I’m not a homesteader, not by a long shot. We live in Suburbia, just on the edge of a Metropolitan center, admittedly a small one, but metropolitan nonetheless. As close as we live to the city, we live just as close to the country. The farm where I grew up lies five miles to the north, Town Square, five miles south. On a quiet morning, the lowing of cattle drifts in my bedroom window. Ag tractors, semis and Amish buggies pass within earshot of the house on a regular basis.
The only ‘livestock’ we keep are three mixed breed dogs that are more like family than pets, and the garden has gone by the wayside, a victim of a swing shift job with long hours; but I still manage to keep my hands dirty. We have a small orchard of trees I grafted, and gooseberry bushes grow along one fence line of our property. The beds in our yard always have something blooming during the growing season, no thanks to any lawn care service; and if the need ever arose, we could ditch the yard and be able to grow a sizeable portion of our food supply.
Our cocker/poodle, Sophie, and one of our Yorkie/poodles, Scamp, love working in the yard, watching it, that is.
In the past 40 years, I have watched a lot of territory transition from rural through suburban to urban settings. My children have friends who grew up in neighborhoods where as a teenager I helped my dad bale hay. Farms that once grew corn and wheat now yield McMansions, seemingly overnight. More and more once-busy Dutch bank barns are being used as oversized garages or quietly return to the earth, victims of disuse and decay.

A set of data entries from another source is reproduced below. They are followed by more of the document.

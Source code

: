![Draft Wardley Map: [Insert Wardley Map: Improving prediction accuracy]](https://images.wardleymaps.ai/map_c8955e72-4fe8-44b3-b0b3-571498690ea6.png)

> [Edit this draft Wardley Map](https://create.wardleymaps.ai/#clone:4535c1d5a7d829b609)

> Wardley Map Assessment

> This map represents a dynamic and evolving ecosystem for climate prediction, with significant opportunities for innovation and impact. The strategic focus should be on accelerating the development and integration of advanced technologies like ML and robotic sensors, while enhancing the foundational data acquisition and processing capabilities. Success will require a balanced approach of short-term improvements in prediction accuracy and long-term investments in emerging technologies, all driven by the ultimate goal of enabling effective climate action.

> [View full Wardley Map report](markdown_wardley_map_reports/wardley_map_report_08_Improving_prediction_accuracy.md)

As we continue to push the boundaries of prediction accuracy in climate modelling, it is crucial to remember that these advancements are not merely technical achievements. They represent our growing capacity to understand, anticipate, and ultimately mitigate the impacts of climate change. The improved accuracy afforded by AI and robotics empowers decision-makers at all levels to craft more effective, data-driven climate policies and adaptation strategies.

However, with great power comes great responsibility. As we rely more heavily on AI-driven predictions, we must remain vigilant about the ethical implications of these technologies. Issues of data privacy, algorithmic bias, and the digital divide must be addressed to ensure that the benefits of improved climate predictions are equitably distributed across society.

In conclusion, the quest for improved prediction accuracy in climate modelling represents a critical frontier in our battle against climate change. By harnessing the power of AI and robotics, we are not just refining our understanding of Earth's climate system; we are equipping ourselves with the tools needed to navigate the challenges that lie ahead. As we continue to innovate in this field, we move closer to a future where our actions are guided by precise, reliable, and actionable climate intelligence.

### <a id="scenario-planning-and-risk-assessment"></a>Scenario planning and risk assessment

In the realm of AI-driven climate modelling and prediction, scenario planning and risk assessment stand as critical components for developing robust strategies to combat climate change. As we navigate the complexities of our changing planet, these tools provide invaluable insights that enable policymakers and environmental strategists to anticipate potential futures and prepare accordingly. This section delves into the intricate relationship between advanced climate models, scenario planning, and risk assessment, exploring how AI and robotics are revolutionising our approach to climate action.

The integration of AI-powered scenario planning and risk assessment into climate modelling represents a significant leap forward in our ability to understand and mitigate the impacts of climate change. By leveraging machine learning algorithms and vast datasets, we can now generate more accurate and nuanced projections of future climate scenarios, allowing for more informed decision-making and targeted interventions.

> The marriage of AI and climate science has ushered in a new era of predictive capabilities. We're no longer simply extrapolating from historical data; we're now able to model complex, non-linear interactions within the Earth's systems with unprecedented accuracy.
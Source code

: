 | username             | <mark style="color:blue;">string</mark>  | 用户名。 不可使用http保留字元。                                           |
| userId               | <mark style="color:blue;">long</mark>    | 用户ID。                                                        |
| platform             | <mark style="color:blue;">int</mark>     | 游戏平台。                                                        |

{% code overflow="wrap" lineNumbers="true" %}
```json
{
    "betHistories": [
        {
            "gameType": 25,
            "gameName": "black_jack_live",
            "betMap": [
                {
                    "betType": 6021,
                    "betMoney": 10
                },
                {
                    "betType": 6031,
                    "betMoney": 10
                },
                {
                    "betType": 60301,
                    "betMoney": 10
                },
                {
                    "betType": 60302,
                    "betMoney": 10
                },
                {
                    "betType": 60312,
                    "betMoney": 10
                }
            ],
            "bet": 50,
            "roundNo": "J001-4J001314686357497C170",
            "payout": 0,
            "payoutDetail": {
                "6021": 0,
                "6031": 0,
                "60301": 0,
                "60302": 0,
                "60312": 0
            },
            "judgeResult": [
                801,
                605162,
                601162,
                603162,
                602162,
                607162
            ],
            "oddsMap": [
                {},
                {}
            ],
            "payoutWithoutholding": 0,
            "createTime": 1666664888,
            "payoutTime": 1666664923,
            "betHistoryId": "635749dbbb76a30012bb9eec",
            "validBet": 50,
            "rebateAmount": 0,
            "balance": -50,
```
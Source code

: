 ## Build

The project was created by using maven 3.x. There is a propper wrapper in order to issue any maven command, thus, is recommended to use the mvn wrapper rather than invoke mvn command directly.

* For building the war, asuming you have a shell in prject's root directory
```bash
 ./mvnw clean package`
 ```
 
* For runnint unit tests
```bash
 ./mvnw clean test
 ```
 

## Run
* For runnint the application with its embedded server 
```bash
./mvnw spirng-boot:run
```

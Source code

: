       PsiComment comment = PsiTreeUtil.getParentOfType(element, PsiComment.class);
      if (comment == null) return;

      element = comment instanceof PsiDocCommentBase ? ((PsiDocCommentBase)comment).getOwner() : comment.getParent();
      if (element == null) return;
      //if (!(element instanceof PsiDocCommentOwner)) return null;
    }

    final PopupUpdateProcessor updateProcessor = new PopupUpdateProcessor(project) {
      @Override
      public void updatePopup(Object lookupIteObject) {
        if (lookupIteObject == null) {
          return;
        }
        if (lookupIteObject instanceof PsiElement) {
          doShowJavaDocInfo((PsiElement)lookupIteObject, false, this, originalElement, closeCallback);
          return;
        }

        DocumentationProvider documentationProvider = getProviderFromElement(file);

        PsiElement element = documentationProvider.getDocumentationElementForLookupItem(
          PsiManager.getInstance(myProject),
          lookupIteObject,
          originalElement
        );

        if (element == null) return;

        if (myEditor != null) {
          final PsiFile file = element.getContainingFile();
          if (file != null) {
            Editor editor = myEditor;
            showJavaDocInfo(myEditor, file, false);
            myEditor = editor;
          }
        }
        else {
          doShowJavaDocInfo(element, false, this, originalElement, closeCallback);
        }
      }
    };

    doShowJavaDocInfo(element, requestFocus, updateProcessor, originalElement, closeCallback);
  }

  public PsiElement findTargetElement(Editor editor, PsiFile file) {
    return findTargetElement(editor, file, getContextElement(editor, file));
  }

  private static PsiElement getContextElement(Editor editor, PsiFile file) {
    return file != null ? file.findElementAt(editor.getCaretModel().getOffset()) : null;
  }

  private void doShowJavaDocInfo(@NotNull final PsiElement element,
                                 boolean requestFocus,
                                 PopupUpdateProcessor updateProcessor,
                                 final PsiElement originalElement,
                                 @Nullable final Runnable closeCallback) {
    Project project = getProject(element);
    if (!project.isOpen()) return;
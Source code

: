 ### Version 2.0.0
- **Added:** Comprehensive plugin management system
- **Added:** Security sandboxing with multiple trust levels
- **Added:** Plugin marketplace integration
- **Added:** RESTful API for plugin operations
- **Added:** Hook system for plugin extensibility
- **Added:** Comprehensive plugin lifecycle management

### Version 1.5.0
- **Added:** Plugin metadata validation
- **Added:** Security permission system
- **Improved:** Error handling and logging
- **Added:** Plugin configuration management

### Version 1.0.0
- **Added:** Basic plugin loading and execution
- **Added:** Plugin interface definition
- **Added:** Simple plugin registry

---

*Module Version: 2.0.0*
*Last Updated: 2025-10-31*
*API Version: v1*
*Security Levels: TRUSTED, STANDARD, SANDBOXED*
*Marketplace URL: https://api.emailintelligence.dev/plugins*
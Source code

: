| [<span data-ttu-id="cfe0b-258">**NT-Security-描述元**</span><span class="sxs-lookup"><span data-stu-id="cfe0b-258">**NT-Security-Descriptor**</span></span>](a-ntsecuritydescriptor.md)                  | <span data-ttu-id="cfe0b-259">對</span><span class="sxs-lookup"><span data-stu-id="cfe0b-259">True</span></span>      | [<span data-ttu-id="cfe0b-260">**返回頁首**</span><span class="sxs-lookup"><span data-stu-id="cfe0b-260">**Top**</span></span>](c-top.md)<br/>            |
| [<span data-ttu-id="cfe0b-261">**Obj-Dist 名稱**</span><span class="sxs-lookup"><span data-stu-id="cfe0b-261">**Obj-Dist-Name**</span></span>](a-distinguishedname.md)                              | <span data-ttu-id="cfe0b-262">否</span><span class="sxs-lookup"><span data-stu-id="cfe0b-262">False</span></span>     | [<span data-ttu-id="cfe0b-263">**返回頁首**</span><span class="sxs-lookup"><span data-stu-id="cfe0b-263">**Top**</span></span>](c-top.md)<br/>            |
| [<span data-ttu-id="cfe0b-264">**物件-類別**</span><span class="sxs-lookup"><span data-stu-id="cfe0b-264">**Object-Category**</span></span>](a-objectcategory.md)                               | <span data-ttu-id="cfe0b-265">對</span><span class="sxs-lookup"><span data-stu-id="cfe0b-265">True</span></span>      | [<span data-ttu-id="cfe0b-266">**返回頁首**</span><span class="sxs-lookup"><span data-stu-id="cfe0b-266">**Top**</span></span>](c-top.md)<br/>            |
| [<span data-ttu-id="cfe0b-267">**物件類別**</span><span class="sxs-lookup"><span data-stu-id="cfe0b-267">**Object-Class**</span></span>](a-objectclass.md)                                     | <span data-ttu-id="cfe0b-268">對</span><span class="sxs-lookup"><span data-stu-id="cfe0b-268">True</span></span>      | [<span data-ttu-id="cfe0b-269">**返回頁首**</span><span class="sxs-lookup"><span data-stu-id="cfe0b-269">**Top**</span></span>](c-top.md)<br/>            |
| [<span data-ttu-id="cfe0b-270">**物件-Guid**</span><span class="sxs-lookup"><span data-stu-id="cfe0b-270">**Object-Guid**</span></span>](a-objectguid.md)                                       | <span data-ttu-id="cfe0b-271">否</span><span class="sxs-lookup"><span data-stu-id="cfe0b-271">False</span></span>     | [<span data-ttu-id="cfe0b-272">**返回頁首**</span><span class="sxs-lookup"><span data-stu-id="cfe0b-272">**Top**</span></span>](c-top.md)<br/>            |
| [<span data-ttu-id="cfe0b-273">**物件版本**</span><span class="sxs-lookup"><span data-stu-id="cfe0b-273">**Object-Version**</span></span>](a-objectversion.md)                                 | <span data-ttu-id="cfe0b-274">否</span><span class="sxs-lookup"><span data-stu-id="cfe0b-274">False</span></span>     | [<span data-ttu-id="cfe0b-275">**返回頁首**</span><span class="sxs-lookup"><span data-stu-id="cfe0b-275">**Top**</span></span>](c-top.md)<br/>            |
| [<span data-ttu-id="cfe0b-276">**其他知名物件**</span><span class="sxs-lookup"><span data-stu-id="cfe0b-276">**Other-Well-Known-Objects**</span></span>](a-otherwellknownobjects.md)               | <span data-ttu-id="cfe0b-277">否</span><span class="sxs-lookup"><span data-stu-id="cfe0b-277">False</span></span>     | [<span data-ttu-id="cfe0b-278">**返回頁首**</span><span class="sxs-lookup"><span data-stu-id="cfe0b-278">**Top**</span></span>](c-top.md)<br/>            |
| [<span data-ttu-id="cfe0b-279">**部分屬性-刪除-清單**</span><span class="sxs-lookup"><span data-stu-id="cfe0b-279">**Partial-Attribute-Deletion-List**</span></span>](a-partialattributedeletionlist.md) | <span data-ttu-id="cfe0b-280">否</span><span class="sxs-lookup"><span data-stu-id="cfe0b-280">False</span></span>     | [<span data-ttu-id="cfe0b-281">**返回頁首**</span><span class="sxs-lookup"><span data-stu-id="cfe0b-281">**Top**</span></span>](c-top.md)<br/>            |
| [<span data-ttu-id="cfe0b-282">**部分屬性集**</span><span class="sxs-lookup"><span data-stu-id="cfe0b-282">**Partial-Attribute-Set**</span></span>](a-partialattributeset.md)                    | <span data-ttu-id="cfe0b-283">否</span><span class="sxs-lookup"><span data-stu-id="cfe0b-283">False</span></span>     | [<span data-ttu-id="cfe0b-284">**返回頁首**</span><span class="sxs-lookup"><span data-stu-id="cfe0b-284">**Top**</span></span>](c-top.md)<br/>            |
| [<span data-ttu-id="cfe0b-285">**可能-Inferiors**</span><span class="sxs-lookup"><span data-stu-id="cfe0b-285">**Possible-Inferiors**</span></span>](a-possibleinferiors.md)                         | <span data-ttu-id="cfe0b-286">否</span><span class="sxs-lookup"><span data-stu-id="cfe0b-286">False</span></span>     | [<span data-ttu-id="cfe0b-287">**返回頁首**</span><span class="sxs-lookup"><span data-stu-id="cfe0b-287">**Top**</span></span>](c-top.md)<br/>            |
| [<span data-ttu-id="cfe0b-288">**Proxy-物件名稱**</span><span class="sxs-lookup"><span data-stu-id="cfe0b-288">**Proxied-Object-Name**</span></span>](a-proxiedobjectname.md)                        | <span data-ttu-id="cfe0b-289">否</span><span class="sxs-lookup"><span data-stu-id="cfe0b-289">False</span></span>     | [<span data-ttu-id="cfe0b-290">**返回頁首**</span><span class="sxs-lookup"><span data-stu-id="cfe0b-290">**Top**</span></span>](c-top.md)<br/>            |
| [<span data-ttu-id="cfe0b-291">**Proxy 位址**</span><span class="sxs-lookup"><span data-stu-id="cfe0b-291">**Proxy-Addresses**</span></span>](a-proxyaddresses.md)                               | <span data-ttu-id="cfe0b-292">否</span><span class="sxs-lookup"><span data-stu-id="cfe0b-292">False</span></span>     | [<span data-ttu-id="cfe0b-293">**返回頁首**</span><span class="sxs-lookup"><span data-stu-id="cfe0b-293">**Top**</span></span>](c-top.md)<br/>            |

And yet, all is not lost. We can still purchase eggs and fresh produce, fruit and homegrown and butchered meats directly from the growers, as easily as from the supermarkets, sometimes more easily. I may not maintain a farm, but my children still know that food doesn’t come from the grocer’s, nor heat from the furnace.
The sun sets in a stunning display over the country skyline.
At one time I traveled a fair bit with a construction job. The more places I saw, the more beautiful this place became. I love it here. It’s true, you can take the boy from the country, but you can’t take the country from the boy. It’s quiet here, this ‘living life in the fast lane,’ and I love it.